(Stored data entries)
★ ★ ★ ★

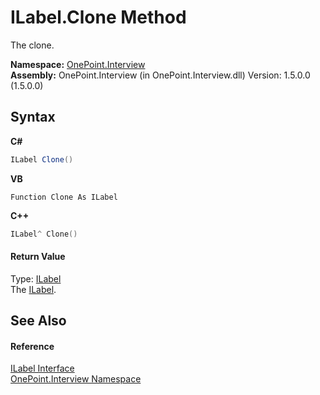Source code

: # ILabel.Clone Method 
 

The clone.

**Namespace:**&nbsp;<a href="N_OnePoint_Interview">OnePoint.Interview</a><br />**Assembly:**&nbsp;OnePoint.Interview (in OnePoint.Interview.dll) Version: 1.5.0.0 (1.5.0.0)

## Syntax

**C#**<br />
``` C#
ILabel Clone()
```

**VB**<br />
``` VB
Function Clone As ILabel
```

**C++**<br />
``` C++
ILabel^ Clone()
```


#### Return Value
Type: <a href="T_OnePoint_Interview_ILabel">ILabel</a><br />The <a href="T_OnePoint_Interview_ILabel">ILabel</a>.

## See Also


#### Reference
<a href="T_OnePoint_Interview_ILabel">ILabel Interface</a><br /><a href="N_OnePoint_Interview">OnePoint.Interview Namespace</a><br />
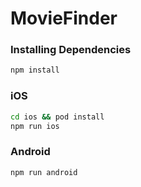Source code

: # MovieFinder

### Installing Dependencies

```sh
npm install
```

### iOS

```sh
cd ios && pod install
npm run ios
```

### Android

```sh
npm run android
```
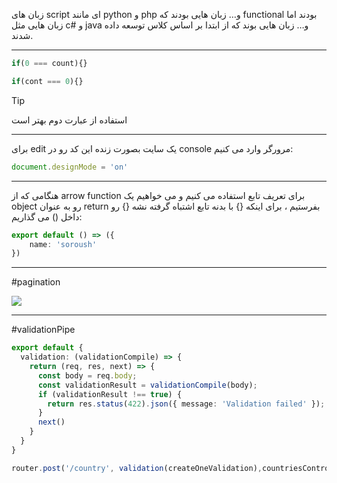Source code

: 
زبان های script ای مانند python و php و… زبان هایی بودند که functional بودند اما زبان هایی مثل c# و java و… زبان هایی بوند که از ابتدا بر اساس کلاس توسعه داده شدند.

---

```ts
if(0 === count){}
```

```ts
if(cont === 0){}
```

>[!tip]
>استفاده از عبارت دوم بهتر است
>
>

---

برای edit یک سایت بصورت زنده این کد رو در console مرورگر وارد می کنیم:

```ts
document.designMode = 'on'
```

---

هنگامی که از arrow function برای تعریف تابع استفاده می کنیم و می خواهیم یک object رو به عنوان return بفرستیم ، برای اینکه {} با بدنه تابع اشتباه گرفته نشه {} رو داخل () می گذاریم:

```ts
export default () => ({
	name: 'soroush'
})
```

---

#pagination

![](Pasted%20image%2020240402103947.png)

---

#validationPipe 

```ts
export default {
  validation: (validationCompile) => {
    return (req, res, next) => {
      const body = req.body;
      const validationResult = validationCompile(body);
      if (validationResult !== true) {
        return res.status(422).json({ message: 'Validation failed' });
      }
      next()
    }
  }
}
```

```ts
router.post('/country', validation(createOneValidation),countriesController.createOne);
```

★ ★ ★ ★

_Exercise requirements:_ No picture is to appear in the copy; every entry above is otherwise to be printed verbatim.

_Your response:_
Source code

: # ILabel.Clone Method 
 

The clone.

**Namespace:**&nbsp;<a href="N_OnePoint_Interview">OnePoint.Interview</a><br />**Assembly:**&nbsp;OnePoint.Interview (in OnePoint.Interview.dll) Version: 1.5.0.0 (1.5.0.0)

## Syntax

**C#**<br />
``` C#
ILabel Clone()
```

**VB**<br />
``` VB
Function Clone As ILabel
```

**C++**<br />
``` C++
ILabel^ Clone()
```


#### Return Value
Type: <a href="T_OnePoint_Interview_ILabel">ILabel</a><br />The <a href="T_OnePoint_Interview_ILabel">ILabel</a>.

## See Also


#### Reference
<a href="T_OnePoint_Interview_ILabel">ILabel Interface</a><br /><a href="N_OnePoint_Interview">OnePoint.Interview Namespace</a><br />
Source code

: # MovieFinder

### Installing Dependencies

```sh
npm install
```

### iOS

```sh
cd ios && pod install
npm run ios
```

### Android

```sh
npm run android
```
Source code

: 
زبان های script ای مانند python و php و… زبان هایی بودند که functional بودند اما زبان هایی مثل c# و java و… زبان هایی بوند که از ابتدا بر اساس کلاس توسعه داده شدند.

---

```ts
if(0 === count){}
```

```ts
if(cont === 0){}
```

>[!tip]
>استفاده از عبارت دوم بهتر است
>
>

---

برای edit یک سایت بصورت زنده این کد رو در console مرورگر وارد می کنیم:

```ts
document.designMode = 'on'
```

---

هنگامی که از arrow function برای تعریف تابع استفاده می کنیم و می خواهیم یک object رو به عنوان return بفرستیم ، برای اینکه {} با بدنه تابع اشتباه گرفته نشه {} رو داخل () می گذاریم:

```ts
export default () => ({
	name: 'soroush'
})
```

---

#pagination

![](Pasted%20image%2020240402103947.png)

---

#validationPipe 

```ts
export default {
  validation: (validationCompile) => {
    return (req, res, next) => {
      const body = req.body;
      const validationResult = validationCompile(body);
      if (validationResult !== true) {
        return res.status(422).json({ message: 'Validation failed' });
      }
      next()
    }
  }
}
```

```ts
router.post('/country', validation(createOneValidation),countriesController.createOne);
```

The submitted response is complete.